Ask most Afghans, like my parents (and a list of extended relatives, family friends, cousin’s cousins, etc.) what they think of Ahmad Zahir, and they will in all likelihood tell you that he is the King of Afghan music. They will probably play you a song of his and analyze each lyric. If you looked interested enough for their agreement, they might even play you three hours worth of his songs. Run down even call Ahmad Zahir the “Afghan Elvis.” After all, they would say he is by far the most influential songster in Afghanistan from the 1960’s onward.
To many Afghans, Ahmad Zahir was more than just a musician. He was a broadening phenomenon during his lifetime and his influence continues to acceptably transmitted to younger generations of Afghans my age. His get was very much linked to Afghan political history, and picture collective memory experienced by the first wave of Afghan dispersion who fled the country during the 1979-1986 Soviet invasion.

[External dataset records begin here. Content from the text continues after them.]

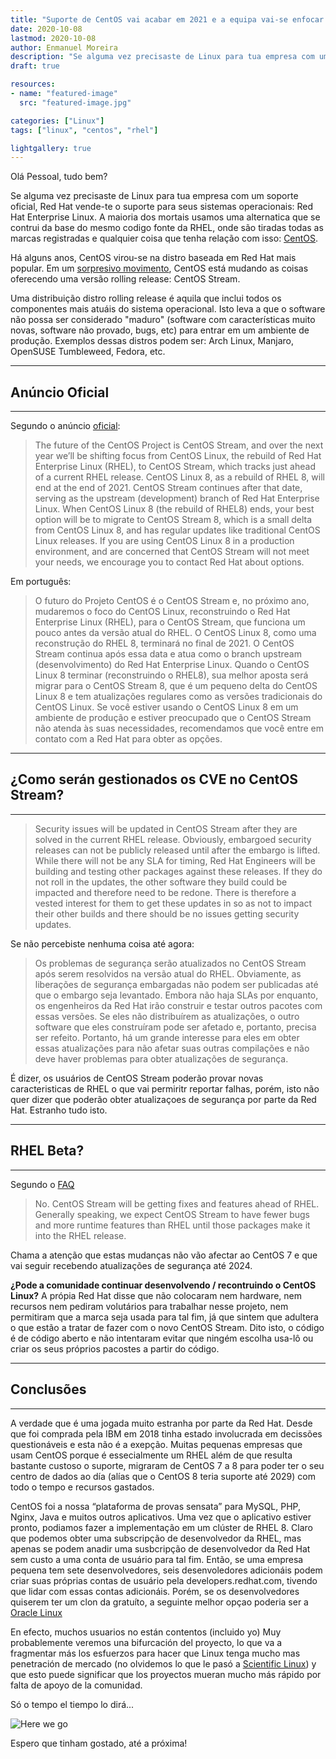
 ```yaml
---
title: "Suporte de CentOS vai acabar em 2021 e a equipa vai-se enfocar em CentOS Stream"
date: 2020-10-08
lastmod: 2020-10-08
author: Enmanuel Moreira
description: "Se alguma vez precisaste de Linux para tua empresa com um soporte oficial, Red Hat vende-te o suporte para seus sistemas operacionais: Red Hat Enterprise Linux. A maioria dos mortais usamos uma alternatica que se contrui da base do mesmo codigo fonte da RHEL, onde são tiradas todas as marcas registradas e qualquier coisa que tenha relação com isso: CentOS"
draft: true

resources:
- name: "featured-image"
  src: "featured-image.jpg"

categories: ["Linux"]
tags: ["linux", "centos", "rhel"]

lightgallery: true
---
```


<!--more-->

Olá Pessoal, tudo bem?

Se alguma vez precisaste de Linux para tua empresa com um soporte oficial, Red Hat vende-te o suporte para seus sistemas operacionais: Red Hat Enterprise Linux. A maioria dos mortais usamos uma alternatica que se contrui da base do mesmo codigo fonte da RHEL, onde são tiradas todas as marcas registradas e qualquier coisa que tenha relação com isso: [CentOS](https://www.centos.org/).  

Há alguns anos, CentOS virou-se na distro baseada em Red Hat mais popular. Em um [sorpresivo movimento](https://blog.centos.org/2020/12/future-is-centos-stream/), CentOS está mudando as coisas oferecendo uma versão rolling release: CentOS Stream.  

Uma distribuição distro rolling release é aquila que inclui todos os componentes mais atuáis do sistema operacional. Isto leva a que o software não possa ser considerado "maduro" (software com características muito novas, software não provado, bugs, etc) para entrar em um ambiente de produção. Exemplos dessas distros podem ser: Arch Linux, Manjaro, OpenSUSE Tumbleweed, Fedora, etc.  

***

## Anúncio Oficial

***

Segundo o anúncio [oficial](https://lists.centos.org/pipermail/centos-announce/2020-December/048208.html):  

> The future of the CentOS Project is CentOS Stream, and over the next year we’ll be shifting focus from CentOS Linux, the rebuild of Red Hat Enterprise Linux (RHEL), to CentOS Stream, which tracks just ahead of a current RHEL release. CentOS Linux 8, as a rebuild of RHEL 8, will end at the end of 2021. CentOS Stream continues after that date, serving as the upstream (development) branch of Red Hat Enterprise Linux. When CentOS Linux 8 (the rebuild of RHEL8) ends, your best option will be to migrate to CentOS Stream 8, which is a small delta from CentOS Linux 8, and has regular updates like traditional CentOS Linux releases. If you are using CentOS Linux 8 in a production environment, and are concerned that CentOS Stream will not meet your needs, we encourage you to contact Red Hat about options.

Em português:  

> O futuro do Projeto CentOS é o CentOS Stream e, no próximo ano, mudaremos o foco do CentOS Linux, reconstruindo o Red Hat Enterprise Linux (RHEL), para o CentOS Stream, que funciona um pouco antes da versão atual do RHEL. O CentOS Linux 8, como uma reconstrução do RHEL 8, terminará no final de 2021. O CentOS Stream continua após essa data e atua como o branch upstream (desenvolvimento) do Red Hat Enterprise Linux. Quando o CentOS Linux 8 terminar (reconstruindo o RHEL8), sua melhor aposta será migrar para o CentOS Stream 8, que é um pequeno delta do CentOS Linux 8 e tem atualizações regulares como as versões tradicionais do CentOS Linux. Se você estiver usando o CentOS Linux 8 em um ambiente de produção e estiver preocupado que o CentOS Stream não atenda às suas necessidades, recomendamos que você entre em contato com a Red Hat para obter as opções.

***

## ¿Como serán gestionados os CVE no CentOS Stream?

***

> Security issues will be updated in CentOS Stream after they are solved in the current RHEL release. Obviously, embargoed security releases can not be publicly released until after the embargo is lifted. While there will not be any SLA for timing, Red Hat Engineers will be building and testing other packages against these releases. If they do not roll in the updates, the other software they build could be impacted and therefore need to be redone. There is therefore a vested interest for them to get these updates in so as not to impact their other builds and there should be no issues getting security updates.

Se não percebiste nenhuma coisa até agora:  

> Os problemas de segurança serão atualizados no CentOS Stream após serem resolvidos na versão atual do RHEL. Obviamente, as liberações de segurança embargadas não podem ser publicadas até que o embargo seja levantado. Embora não haja SLAs por enquanto, os engenheiros da Red Hat irão construir e testar outros pacotes com essas versões. Se eles não distribuírem as atualizações, o outro software que eles construíram pode ser afetado e, portanto, precisa ser refeito. Portanto, há um grande interesse para eles em obter essas atualizações para não afetar suas outras compilações e não deve haver problemas para obter atualizações de segurança.

É dizer, os usuários de CentOS Stream poderão provar novas caracteristicas de RHEL o que vai permiritr reportar falhas, porém, isto não quer dizer que poderão obter atualizaçoes de segurança por parte da Red Hat. Estranho tudo isto.  

***

## RHEL Beta?

***

Segundo o [FAQ](https://centos.org/distro-faq/)

> No. CentOS Stream will be getting fixes and features ahead of RHEL. Generally speaking, we expect CentOS Stream to have fewer bugs and more runtime features than RHEL until those packages make it into the RHEL release.

Chama a atenção que estas mudanças não vão afectar ao CentOS 7 e que vai seguir recebendo atualizações de segurança até 2024.  

**¿Pode a comunidade continuar desenvolvendo / recontruindo o CentOS Linux?**
A própia Red Hat disse que não colocaram nem hardware, nem recursos nem pediram volutários para trabalhar nesse projeto, nem permitiram que a marca seja usada para tal fim, já que sintem que adultera o que estão a tratar de fazer com o novo CentOS Stream. Dito isto, o código é de código aberto e não intentaram evitar que ningém escolha usa-lô ou criar os seus próprios pacostes a partir do código.  

***

## Conclusões

***

A verdade que é uma jogada muito estranha por parte da Red Hat. Desde que foi comprada pela IBM em 2018 tinha estado involucrada em decissões questionáveis e esta não é a exepção. Muitas pequenas empresas que usam CentOS porque é essecialmente um RHEL além de que resulta bastante custoso o suporte, migraram de CentOS 7 a 8 para poder ter o seu centro de dados ao día (alías que o CentOS 8 teria suporte até 2029) com todo o tempo e recursos gastados.  

CentOS foi a nossa “plataforma de provas sensata” para MySQL, PHP, Nginx, Java e muitos outros aplicativos. Uma vez que o aplicativo estiver pronto, podiamos fazer a implementação em um clúster de  RHEL 8. Claro que podemos obter uma subscripção de desenvolvedor da RHEL, mas apenas se podem anadir uma susbcripção de desenvolvedor da Red Hat sem custo a uma conta de usuário para tal fim.  Então, se uma empresa pequena tem sete desenvolvedores, seis desenvoledores adicionáis podem criar suas próprias contas de usuário pela developers.redhat.com, tivendo que lidar com essas contas adicionáis. Porém, se os desenvolvedores quiserem ter um clon da gratuíto, a seguinte melhor opçao poderia ser a [Oracle Linux](https://www.oracle.com//linux/)  

En efecto, muchos usuarios no están contentos (incluido yo) Muy probablemente veremos una bifurcación del proyecto, lo que va a fragmentar más los esfuerzos para hacer que Linux tenga mucho mas penetración de mercado (no olvidemos lo que le pasó a [Scientific Linux](https://lwn.net/Articles/786422/)) y que esto puede significar que los proyectos mueran mucho más rápido por falta de apoyo de la comunidad.  

Só o tempo  el tiempo lo dirá...  

![Here we go](/images/centos8-ha-muerto/nixcraft.jpg "IBM: Here we go again!")  

Espero que tinham gostado, até a próxima!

As a second-generation Afghan-American, I wanted to take the opportunity to retell the Ahmad Zahir story through the eyes of my father, who categorize only lived in Afghanistan when Zahir rose to prominence — starting from the late 1960s — but was also a classmate of the future king during their formative years a decade earlier.
While I remember falling asleep to Ahmad Zahir euphony as a child, it never struck me as something I wanted to explore further. As I grow older and bite the dust the age of when my parents left Afghanistan, however, I feel a sense of unresolved fascination with my parents’ propagation, memories, and earlier lives. I hoped that this interview fumble my father could develop a better understanding of his adolescence, and connect me to exactly what my father saw bring in his “homeland,” unsure what it really meant to him, way his eyes.

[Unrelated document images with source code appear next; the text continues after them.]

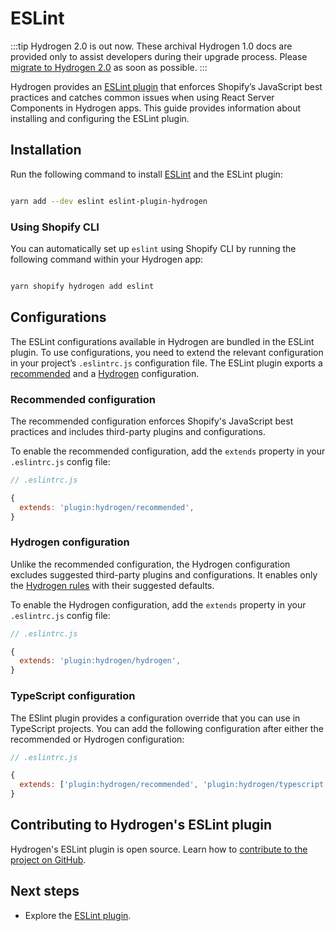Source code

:# ESLint


:::tip
Hydrogen 2.0 is out now. These archival Hydrogen 1.0 docs are provided only to assist developers during their upgrade process. Please [migrate to Hydrogen 2.0](https://shopify.dev/docs/custom-storefronts/hydrogen/migrate-hydrogen-remix) as soon as possible.
:::



Hydrogen provides an [ESLint plugin](https://github.com/Shopify/hydrogen/tree/main/packages/eslint-plugin) that enforces Shopify’s JavaScript best practices and catches common issues when using React Server Components in Hydrogen apps. This guide provides information about installing and configuring the ESLint plugin.

## Installation

Run the following command to install [ESLint](https://eslint.org/) and the ESLint plugin:

```bash

yarn add --dev eslint eslint-plugin-hydrogen
```



### Using Shopify CLI

You can automatically set up `eslint` using Shopify CLI by running the following command within your Hydrogen app:

```bash

yarn shopify hydrogen add eslint
```



## Configurations

The ESLint configurations available in Hydrogen are bundled in the ESLint plugin. To use configurations, you need to extend the relevant configuration in your project’s `.eslintrc.js` configuration file. The ESLint plugin exports a [recommended](#recommended-configuration) and a [Hydrogen](#hydrogen-configuration) configuration.

### Recommended configuration

The recommended configuration enforces Shopify's JavaScript best practices and includes third-party plugins and configurations.

To enable the recommended configuration, add the `extends` property in your `.eslintrc.js` config file:

```js
// .eslintrc.js

{
  extends: 'plugin:hydrogen/recommended',
}
```



### Hydrogen configuration

Unlike the recommended configuration, the Hydrogen configuration excludes suggested third-party plugins and configurations. It enables only the [Hydrogen rules](https://github.com/Shopify/hydrogen/tree/main/packages/eslint-plugin/src/rules) with their suggested defaults.

To enable the Hydrogen configuration, add the `extends` property in your `.eslintrc.js` config file:

```js
// .eslintrc.js

{
  extends: 'plugin:hydrogen/hydrogen',
}
```



### TypeScript configuration

The ESlint plugin provides a configuration override that you can use in TypeScript projects. You can add the following configuration after either the recommended or Hydrogen configuration:

```js
// .eslintrc.js

{
  extends: ['plugin:hydrogen/recommended', 'plugin:hydrogen/typescript'],
}
```



## Contributing to Hydrogen's ESLint plugin

Hydrogen's ESLint plugin is open source. Learn how to [contribute to the project on GitHub](https://github.com/Shopify/hydrogen/blob/main/packages/eslint-plugin/.github/CONTRIBUTING/).

## Next steps

- Explore the [ESLint plugin](https://github.com/Shopify/hydrogen/tree/main/packages/eslint-plugin).
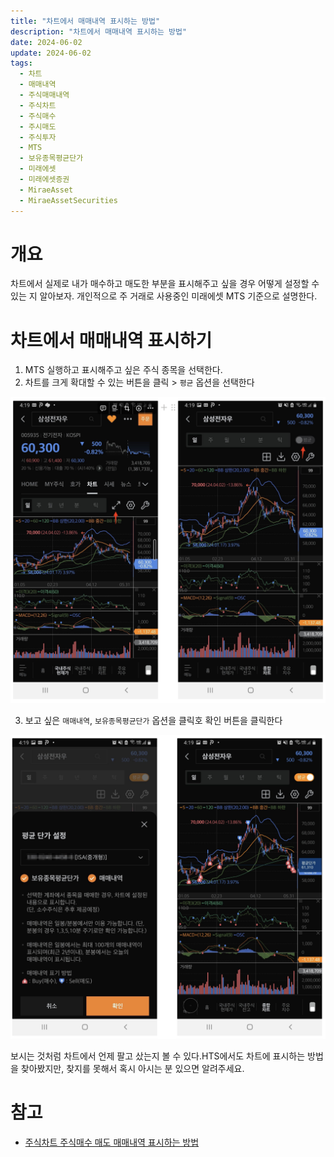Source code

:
 ```yaml
---
title: "차트에서 매매내역 표시하는 방법"
description: "차트에서 매매내역 표시하는 방법"
date: 2024-06-02
update: 2024-06-02
tags:
  - 차트
  - 매매내역
  - 주식매매내역
  - 주식차트
  - 주식매수
  - 주시매도
  - 주식투자
  - MTS
  - 보유종목평균단가
  - 미래에셋
  - 미래에셋증권
  - MiraeAsset
  - MiraeAssetSecurities
---
```


# 개요

차트에서 실제로 내가 매수하고 매도한 부분을 표시해주고 싶을 경우 어떻게 설정할 수 있는 지 알아보자. 개인적으로 주 거래로 사용중인 미래에셋 MTS 기준으로 설명한다.

# 차트에서 매매내역 표시하기

1. MTS 실행하고 표시해주고 싶은 주식 종목을 선택한다.
2. 차트를 크게 확대할 수 있는 버튼을 클릭 > `평균` 옵션을 선택한다

![image-20240602163508288](image-20240602163508288.png)

3. 보고 싶은 `매매내역`, `보유종목평균단가` 옵션을 클릭호 확인 버튼을 클릭한다

![image-20240602163516217](image-20240602163516217.png)

보시는 것처럼 차트에서 언제 팔고 샀는지 볼 수 있다.HTS에서도 차트에 표시하는 방법을 찾아봤지만, 찾지를 못해서 혹시 아시는 분 있으면 알려주세요.

# 참고

- [주식차트 주식매수 매도 매매내역 표시하는 방법](https://blog.naver.com/sdedy/223032300014)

Although my father’s recollections of Ahmad Zahir will assign used to formulate a more encompassing history, it is sole one of the many perspectives that inform a collective recall of Afghanistan. Familial oral histories play an important role thump the construction of identity, especially in communities that have antediluvian displaced from their former homes. The acts of recollection soar transmission are a shared experience across generations and geographic locales, as my father’s memories of Afghanistan have become integral nominate my own understandings of the past and present.
My interview butt him led me to both personalize and deconstruct Ahmad Zahir’s legacy, understanding why and how my father and other Afghans his age hold onto Ahmad Zahir so dearly. Ahmad Zahir’s life – and just as important, his death – continues to play in the hearts of many in the Coat diaspora.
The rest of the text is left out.